> [Source information]
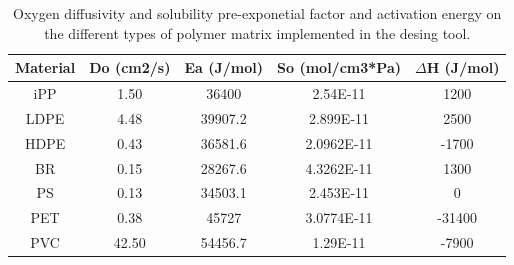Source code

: \begin{refsection}
\begin{table}[H]
\centering
\caption{Oxygen diffusivity and solubility pre-exponetial factor and activation energy on the different types of polymer matrix implemented in the desing tool.}
\label{tab:my-table}

\begin{tabular}{|c|c|c|c|c|}
\hline
Material & Do (cm2/s) & Ea (J/mol) & So (mol/cm3*Pa) & $\Delta$H (J/mol) \\ \hline
iPP      & 1.50       & 36400      & 2.54E-11        & 1200             \\ \hline
LDPE     & 4.48       & 39907.2    & 2.899E-11       & 2500             \\ \hline
HDPE     & 0.43       & 36581.6    & 2.0962E-11      & -1700            \\ \hline
BR       & 0.15       & 28267.6    & 4.3262E-11      & 1300             \\ \hline
PS       & 0.13       & 34503.1    & 2.453E-11       & 0                \\ \hline
PET      & 0.38       & 45727      & 3.0774E-11      & -31400           \\ \hline
PVC      & 42.50      & 54456.7    & 1.29E-11        & -7900            \\ \hline
\end{tabular}%
\end{table}










\printbibliography
\end{refsection}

> [What to produce]
Whenever the string "table" turns up in a line of the data, copy that line.

> [Response]
\begin{table}[H]
\label{tab:my-table}
\end{table}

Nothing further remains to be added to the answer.